Cisco probably doesn't care if a few of their startup acquisitions don't work out.


The more recent acquisitions like Meraki and OpenDNS seem to have fared better. Perhaps the lesson here is that the acquisitions do better when left alone by the mothership. :)


Exactly. They ruined the mobile startup I worked at. I don't have a lot of love for Cisco at the moment.


I've added 2FA to a handful of sites with Duo's product. It was a great experience and would recommend it.


Congrats to Dug and Jon and the whole Duo team!


Are they a cybersecurity company? I thought they were more about IAM. I realize this is the CNBC headline, but I am curious if Duo does something I was unaware of, like rev. engineering, pen. testing, etc.

ps - congrats to Duo!


Not to be too sticky about it, but IAM is cybersecurity. There's a lot more to security than reverse engineering, pen-testing, and vulnerability research.


Sorry for making it about semantics when it should be about celebrating Duo and discussing the acquisition. I just don't love the term "cybersecurity" in the first place because HR (training, background checks) and facilities (physical security) are just as important to an overall security posture. I think proper IAM policy and implementation are part of that and none of them succeed in isolation.


That's an excellent point! It would be good to get away from 'cybersecurity' as a term and more towards focus on general security. You're right that none of these succeed in isolation. :)


They are increasingly adding features that check the health and security of endpoints. So not unlike some MDM.

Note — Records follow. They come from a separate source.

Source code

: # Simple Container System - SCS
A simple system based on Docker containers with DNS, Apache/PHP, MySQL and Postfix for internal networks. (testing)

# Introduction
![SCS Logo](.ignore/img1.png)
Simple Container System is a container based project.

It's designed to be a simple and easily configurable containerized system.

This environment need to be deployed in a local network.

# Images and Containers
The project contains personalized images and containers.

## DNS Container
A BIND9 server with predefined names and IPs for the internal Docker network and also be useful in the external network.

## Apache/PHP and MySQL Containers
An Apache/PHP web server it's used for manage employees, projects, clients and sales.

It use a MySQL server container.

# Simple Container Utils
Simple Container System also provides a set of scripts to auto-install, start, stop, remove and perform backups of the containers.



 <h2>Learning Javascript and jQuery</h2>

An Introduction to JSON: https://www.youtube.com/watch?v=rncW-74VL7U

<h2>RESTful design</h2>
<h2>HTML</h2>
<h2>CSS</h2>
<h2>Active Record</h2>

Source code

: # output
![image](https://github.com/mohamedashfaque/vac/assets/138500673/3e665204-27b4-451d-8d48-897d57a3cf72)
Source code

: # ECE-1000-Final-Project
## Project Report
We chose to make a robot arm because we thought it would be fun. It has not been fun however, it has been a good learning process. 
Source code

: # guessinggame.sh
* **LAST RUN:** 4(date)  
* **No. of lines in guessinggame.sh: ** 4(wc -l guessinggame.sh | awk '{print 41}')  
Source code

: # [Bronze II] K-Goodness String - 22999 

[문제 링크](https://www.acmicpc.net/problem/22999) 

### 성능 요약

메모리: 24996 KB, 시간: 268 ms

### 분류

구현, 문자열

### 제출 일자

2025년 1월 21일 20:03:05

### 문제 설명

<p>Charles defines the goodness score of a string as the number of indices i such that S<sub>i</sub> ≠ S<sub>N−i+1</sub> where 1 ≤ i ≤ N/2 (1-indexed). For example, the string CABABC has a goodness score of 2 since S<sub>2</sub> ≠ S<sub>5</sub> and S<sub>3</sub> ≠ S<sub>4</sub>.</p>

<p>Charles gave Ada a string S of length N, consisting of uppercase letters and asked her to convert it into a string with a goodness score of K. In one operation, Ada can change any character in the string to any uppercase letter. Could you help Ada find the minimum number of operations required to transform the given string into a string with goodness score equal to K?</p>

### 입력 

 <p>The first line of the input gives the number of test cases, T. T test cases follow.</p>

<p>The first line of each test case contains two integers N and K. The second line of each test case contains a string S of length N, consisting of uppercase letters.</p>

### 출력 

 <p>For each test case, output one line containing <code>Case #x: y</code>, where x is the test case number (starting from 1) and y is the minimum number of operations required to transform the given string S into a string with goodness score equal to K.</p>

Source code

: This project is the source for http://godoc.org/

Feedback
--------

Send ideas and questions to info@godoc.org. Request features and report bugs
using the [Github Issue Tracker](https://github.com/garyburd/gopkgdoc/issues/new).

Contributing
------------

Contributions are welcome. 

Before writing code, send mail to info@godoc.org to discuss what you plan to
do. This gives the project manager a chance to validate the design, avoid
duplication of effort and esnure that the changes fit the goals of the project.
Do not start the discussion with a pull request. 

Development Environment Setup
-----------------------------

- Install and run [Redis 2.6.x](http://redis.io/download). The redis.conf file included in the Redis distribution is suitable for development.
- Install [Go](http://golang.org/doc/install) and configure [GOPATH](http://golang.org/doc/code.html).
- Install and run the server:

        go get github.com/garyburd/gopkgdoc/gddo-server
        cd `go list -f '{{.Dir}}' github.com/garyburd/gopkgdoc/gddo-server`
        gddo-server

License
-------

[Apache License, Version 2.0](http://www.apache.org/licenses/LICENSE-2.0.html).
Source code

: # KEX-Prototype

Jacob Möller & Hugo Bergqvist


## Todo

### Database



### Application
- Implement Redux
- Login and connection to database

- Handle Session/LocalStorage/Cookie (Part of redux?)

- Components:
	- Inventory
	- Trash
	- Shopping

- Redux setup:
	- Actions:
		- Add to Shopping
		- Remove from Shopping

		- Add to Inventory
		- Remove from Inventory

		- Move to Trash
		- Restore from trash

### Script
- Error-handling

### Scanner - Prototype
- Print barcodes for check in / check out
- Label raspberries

I've never been clear about the connection to the core business but Duo Labs does a lot of vulnerability research / reverse engineering. https://duo.com/labs


Doesn't do identity, relies on external IAM. Look into Duo Beyond.


Duo Beyond was a very smart move on their part, taking Google's enterprise security architecture and turning it into a third-party turnkey solution for enterprise customers. They did it before Cloudflare, too. I bet that is a big part of the reason why Cisco is paying so much now.


There isn't anything particularly innovative about Duo Beyond. Inspect the Docker containers and you'll see they simply rebranded simplesamlphp and wrote a custom ngx_http_auth_request_module handler for NGINX for their authenticated reverse proxy product.

If Cisco paid 2 billion dollars for this, my mind is really blown. I'm struggling to figure out how they ended up at 2 billion because I don't see it in anything material -- perhaps the patents or a play against Okta for recurring revenue from smaller companies which might not have Cisco gear?


Cisco didnt pay $2B for simplesamlphp, they paid it for "Duo Security provides cloud-based tools to prevent security breaches on devices." :)


Interesting, thank you!


Considering Cisco's history you will probably be able to use default credentials. I no longer would trust duo.


Trying to understand the downvotes to this comment. Cisco's been caught on multiple occasions including backdoors in their products.

Expressing skepticism of their stewardship of a security company is perfectly reasonable.


Cisco, Adobe and Oracle seem to be having a competition of who can release the most security vulnerabilities.

I personally and professionally will never want to touch their products.


Duo's "Duo Push" push based second factor says it "can protect against man-in-the-middle (MITM) attacks" but I don't see how this type of push system can do that.

Does anybody have an explanation, or is this claim in fact entirely hollow and a real world MITM would work just fine but they're pretending to believe real users would do stuff like verify their IP address in a phone message?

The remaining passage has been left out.